There is a scene in the film Pulp Fiction where guns-for-hire Vincent (John Travolta) and Jules (Samuel L Jackson) discuss the gastronomic worthiness of various animals by virtue of how clean or dirty they are.
JULES: I wouldn’t go so far as to call dog filthy, but they’re definitely dirty. But a dog’s got personality. And personality goes a long way.
VINCENT: So by that rationale, if a pig had a better personality, he’d cease to be a filthy animal?
JULES: We’d have to be talkin’ ’bout one motherf*ckin’ charmin’ pig. It’d have to be the Cary Grant of pigs.
For some diametrically opposed reason this scene popped into my mind as I finished this tale. The President’s Hat is the Cary Grant of novels (thanks Tarantino). It is so utterly charming; I was seduced from the first page. This quaint little tale starts in 1986. Daniel Mercier, a middle aged accountant decides to treat himself to a seafood platter and a bottle of red at a fine Parisian brasserie while his wife and son are away visiting relatives. Within minutes of his arrival, President Francois Mitterand sits down at the table next to him along with two companions. Mercier quickly recognises one of Mitterand’s dinner guests as the Foreign Minister and is bursting with excitement at his illustrious neighbours. He devours their conversation with as much gusto as his meal. At the conclusion of his feast, Mercier realises that Mitterand has left behind his distinctive hat and makes the impulsive decision to wear it home. This chance encounter has surprising consequences for Mercier.
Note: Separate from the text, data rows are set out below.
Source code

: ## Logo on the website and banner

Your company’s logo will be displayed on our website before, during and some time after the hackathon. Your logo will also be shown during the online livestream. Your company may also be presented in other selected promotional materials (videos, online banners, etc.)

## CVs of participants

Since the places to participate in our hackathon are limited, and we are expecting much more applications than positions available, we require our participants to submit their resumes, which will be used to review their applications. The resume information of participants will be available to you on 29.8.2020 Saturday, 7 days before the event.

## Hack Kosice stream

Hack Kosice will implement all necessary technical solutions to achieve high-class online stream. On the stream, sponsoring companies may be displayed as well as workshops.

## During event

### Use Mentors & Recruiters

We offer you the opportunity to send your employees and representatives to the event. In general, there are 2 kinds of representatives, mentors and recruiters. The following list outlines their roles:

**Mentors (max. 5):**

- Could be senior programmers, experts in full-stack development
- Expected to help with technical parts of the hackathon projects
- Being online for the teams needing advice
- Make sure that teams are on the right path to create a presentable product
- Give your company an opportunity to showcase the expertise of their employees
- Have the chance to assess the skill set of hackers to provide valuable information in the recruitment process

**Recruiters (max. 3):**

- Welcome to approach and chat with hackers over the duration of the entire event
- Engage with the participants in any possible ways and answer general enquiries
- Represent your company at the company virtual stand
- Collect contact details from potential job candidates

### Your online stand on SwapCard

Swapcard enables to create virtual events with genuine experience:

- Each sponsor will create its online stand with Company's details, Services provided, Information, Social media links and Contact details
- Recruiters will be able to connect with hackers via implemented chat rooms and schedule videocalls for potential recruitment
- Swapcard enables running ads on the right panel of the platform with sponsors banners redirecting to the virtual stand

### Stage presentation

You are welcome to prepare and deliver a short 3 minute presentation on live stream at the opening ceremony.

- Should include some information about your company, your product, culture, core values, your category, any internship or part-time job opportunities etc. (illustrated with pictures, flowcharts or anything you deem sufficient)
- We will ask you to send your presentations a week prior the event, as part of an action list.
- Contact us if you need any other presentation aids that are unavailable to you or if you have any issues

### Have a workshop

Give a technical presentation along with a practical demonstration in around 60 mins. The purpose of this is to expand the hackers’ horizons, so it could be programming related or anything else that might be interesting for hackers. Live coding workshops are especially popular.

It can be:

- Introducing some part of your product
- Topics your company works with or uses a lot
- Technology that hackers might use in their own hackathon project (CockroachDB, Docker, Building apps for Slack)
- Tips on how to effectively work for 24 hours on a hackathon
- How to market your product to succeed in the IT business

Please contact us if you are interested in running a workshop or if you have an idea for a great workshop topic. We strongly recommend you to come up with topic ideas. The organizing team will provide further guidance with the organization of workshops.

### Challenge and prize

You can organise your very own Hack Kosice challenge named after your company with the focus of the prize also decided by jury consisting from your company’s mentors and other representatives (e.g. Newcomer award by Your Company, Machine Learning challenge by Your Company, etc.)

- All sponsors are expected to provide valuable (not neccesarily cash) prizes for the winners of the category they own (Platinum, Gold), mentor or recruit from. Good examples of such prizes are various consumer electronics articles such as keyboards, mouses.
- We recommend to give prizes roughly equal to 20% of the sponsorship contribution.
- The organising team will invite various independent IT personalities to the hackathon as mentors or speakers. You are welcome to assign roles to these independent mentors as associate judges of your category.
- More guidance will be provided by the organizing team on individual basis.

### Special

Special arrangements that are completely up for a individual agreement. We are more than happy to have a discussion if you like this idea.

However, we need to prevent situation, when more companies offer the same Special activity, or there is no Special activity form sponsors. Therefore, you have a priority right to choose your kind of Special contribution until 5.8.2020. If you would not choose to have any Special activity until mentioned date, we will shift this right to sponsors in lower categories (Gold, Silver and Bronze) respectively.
This utterly innocuous premise reveals its intricate plot slowly in such a delightful way. The President’s Hat reminded me of Alan Bennett’s The Common Reader. Both tales are diminutive and comfortable but so deeply exquisite and beguiling. The inanimate object of Mitterand’s capeau really is the star protagonist of this novel. The hat itself is mysterious and captivating and perhaps not unlike Mitterand’s presidency, has a social levelling influence on those allured by it.
Merci Beaucoup Monsieur Laurain. Quelle magnifique!